▶ **BRIEF**:
A faithful copy of all the records is needed, with the pictures omitted.

▶ **SUPPLIED MATERIAL**:
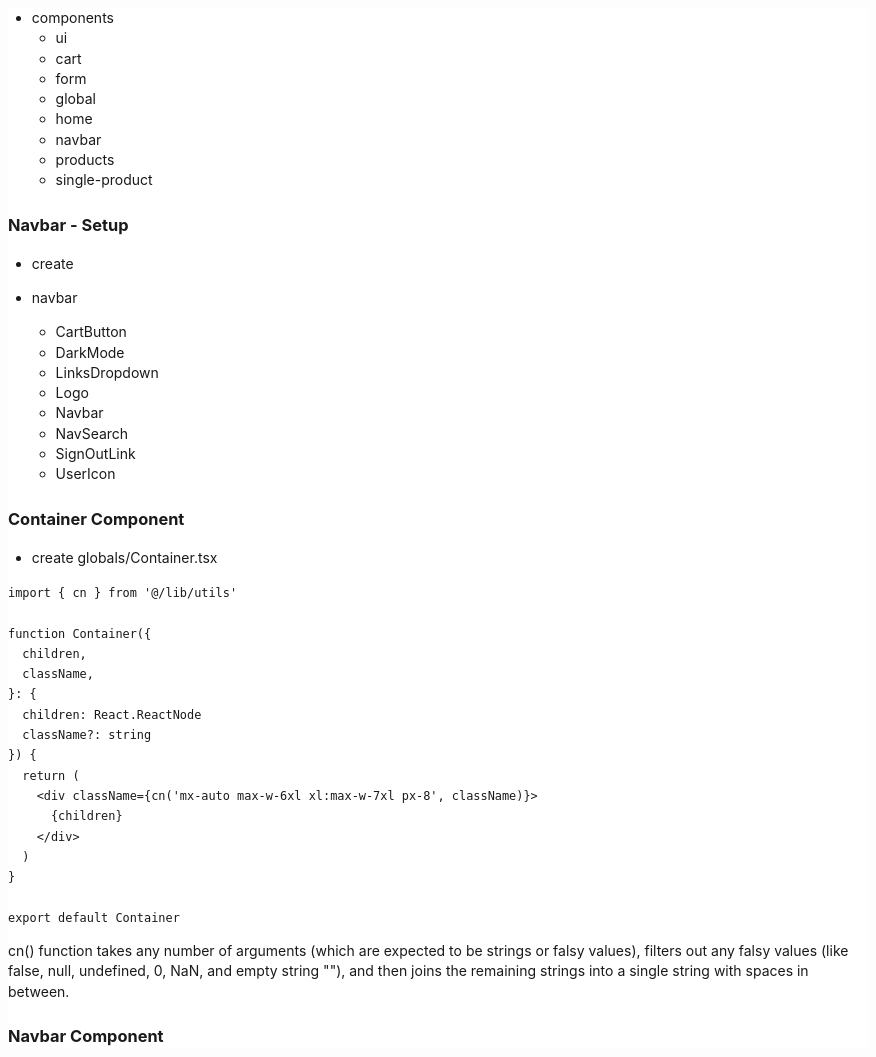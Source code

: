 - components
  - ui
  - cart
  - form
  - global
  - home
  - navbar
  - products
  - single-product

### Navbar - Setup

- create

- navbar
  - CartButton
  - DarkMode
  - LinksDropdown
  - Logo
  - Navbar
  - NavSearch
  - SignOutLink
  - UserIcon

### Container Component

- create globals/Container.tsx

```tsx
import { cn } from '@/lib/utils'

function Container({
  children,
  className,
}: {
  children: React.ReactNode
  className?: string
}) {
  return (
    <div className={cn('mx-auto max-w-6xl xl:max-w-7xl px-8', className)}>
      {children}
    </div>
  )
}

export default Container
```

cn() function takes any number of arguments (which are expected to be strings or falsy values), filters out any falsy values (like false, null, undefined, 0, NaN, and empty string ""), and then joins the remaining strings into a single string with spaces in between.

### Navbar Component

▶ **EXERCISE SOLUTION**:
Source code

: - components
  - ui
  - cart
  - form
  - global
  - home
  - navbar
  - products
  - single-product

### Navbar - Setup

- create

- navbar
  - CartButton
  - DarkMode
  - LinksDropdown
  - Logo
  - Navbar
  - NavSearch
  - SignOutLink
  - UserIcon

### Container Component

- create globals/Container.tsx

```tsx
import { cn } from '@/lib/utils'

function Container({
  children,
  className,
}: {
  children: React.ReactNode
  className?: string
}) {
  return (
    <div className={cn('mx-auto max-w-6xl xl:max-w-7xl px-8', className)}>
      {children}
    </div>
  )
}

export default Container
```

cn() function takes any number of arguments (which are expected to be strings or falsy values), filters out any falsy values (like false, null, undefined, 0, NaN, and empty string ""), and then joins the remaining strings into a single string with spaces in between.

### Navbar Component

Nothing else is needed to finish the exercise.